All of which makes for a uniquely Southern – and American – conundrum swirling around heartfelt, clashing beliefs.
Perhaps the largest truth at Stone Mountain Park is found on the carved stone guarding the main entrance. It reads: “The citizens of Georgia welcome you to their park.”
A morning walk last week around the lush grounds proves that, where athletic shoes meet the path, freedom already rings from Stone Mountain. People of different races and nationalities tramped along walking trails. A group of Asian tourists discussed in their own language the granite carving of the rebels three. Workers conversed in Spanish as they installed holiday decorations around arcades.
And on the wide, smooth-yet-wavy stone that leads up to the mountaintop, a light — and diverse — procession of hikers made the mile-long trek to the summit. Near the start, they trooped past the United Daughters of the Confederacy’s flag terrace. No heads turned toward the drooping banners of rebellion on this windless day.
Whites, blacks, and other hues went about their activities unhindered, which is just how MLK would have wanted it, we believe. That such is the norm today renders impotent the history of Stone Mountain as powerfully as could any monument to King established on this great rock.
Not that history should be forgotten, rewritten, minimized, exaggerated or hammered away. The South suffered terrible losses from its misbegotten attempt to secede. The human suffering endured by those on the wrong side of history deserves continuing recognition.
For that reason and others, the chiseled monument to the three rebs and what they represented might best remain as it is. Their legacy is already largely ignored in handouts offered upon entrance to the park last week. This, even as stone kiosks representing secessionist states give a one-sided view of the Northern “invasion” and omit the reasons why that bloody incursion occurred in the first place.
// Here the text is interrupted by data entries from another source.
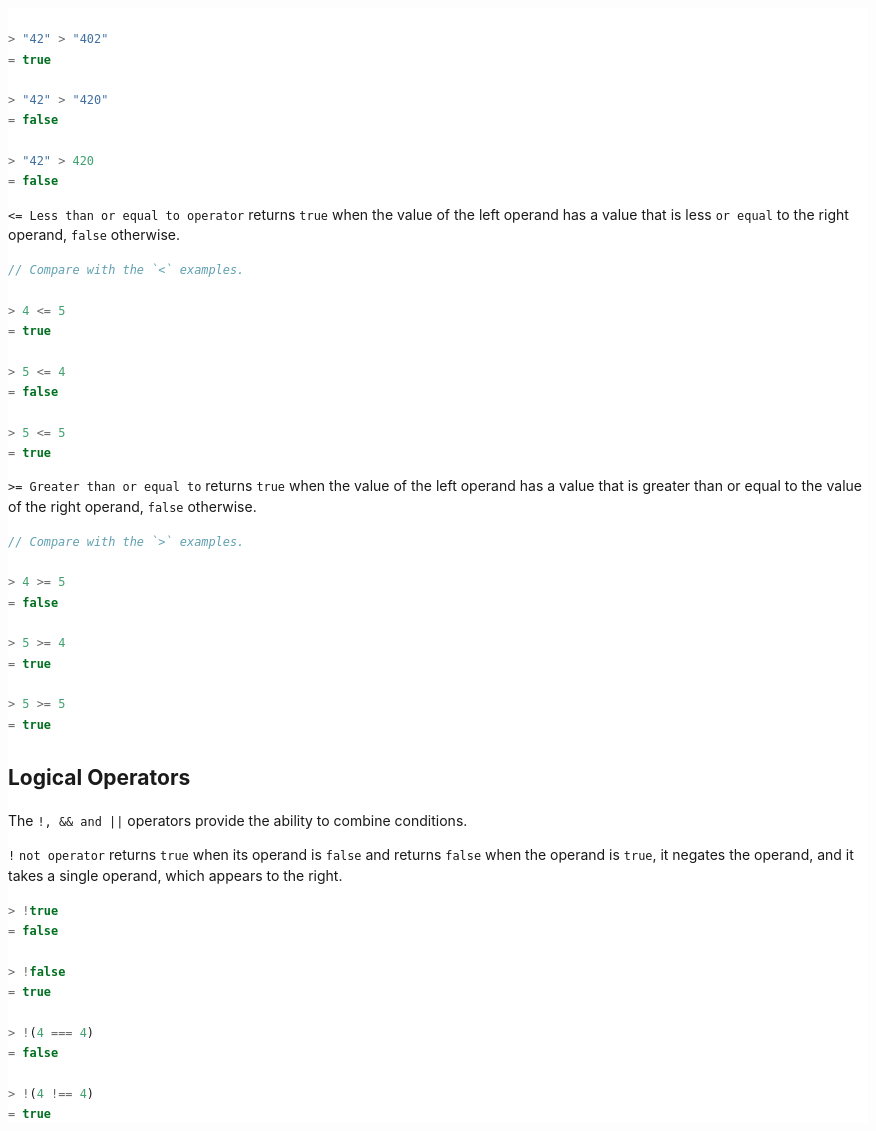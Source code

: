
 ```js

> "42" > "402"
= true

> "42" > "420"
= false

> "42" > 420
= false
```

`<= Less than or equal to operator` returns `true` when the value of the left operand has a value that is less `or equal` to the right operand, `false` otherwise.  

```js
// Compare with the `<` examples.

> 4 <= 5
= true

> 5 <= 4
= false

> 5 <= 5
= true
```

`>= Greater than or equal to` returns `true` when the value of the left operand has a value that is greater than or equal to the value of the right operand, `false` otherwise.
```js
// Compare with the `>` examples.

> 4 >= 5
= false

> 5 >= 4
= true

> 5 >= 5
= true
```


## Logical Operators 

The `!, && and ||` operators provide the ability to combine conditions.

`!` `not operator` returns `true` when its operand is `false` and returns `false` when the operand is `true`, it negates the operand, and it takes a single operand, which appears to the right.

```js
> !true
= false

> !false
= true

> !(4 === 4)
= false

> !(4 !== 4)
= true
```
As both the birthplace of the modern Ku Klux Klan and a state-mandated monument to the Confederacy, Stone Mountain can perhaps best teach its lessons if it remains just what it now is – an entertainment attraction placed in the diminishing shadow of a legacy that is much like a prehistoric insect entombed in amber. It is something that people now and forevermore can see for what it is – a monument to an unjust past that fades a bit more with each sunset. That is, if they take time from jogging to even consider any of that.
Whether we erect a tribute to MLK or not, the ideas that Stone Mountain idealizes are long-dead and gone. Those few who rally in attempts to resurrect, mischaracterize or otherwise honor all of that will only become more obsolete to our society. They can certainly continue to futilely attempt to romanticize a bygone part of Georgia’s past for which Stone Mountain is a tombstone. That is their right.
While they fume, the joggers, hikers and tourists scurrying about Stone Mountain already embody the ringing freedom King fought and died for.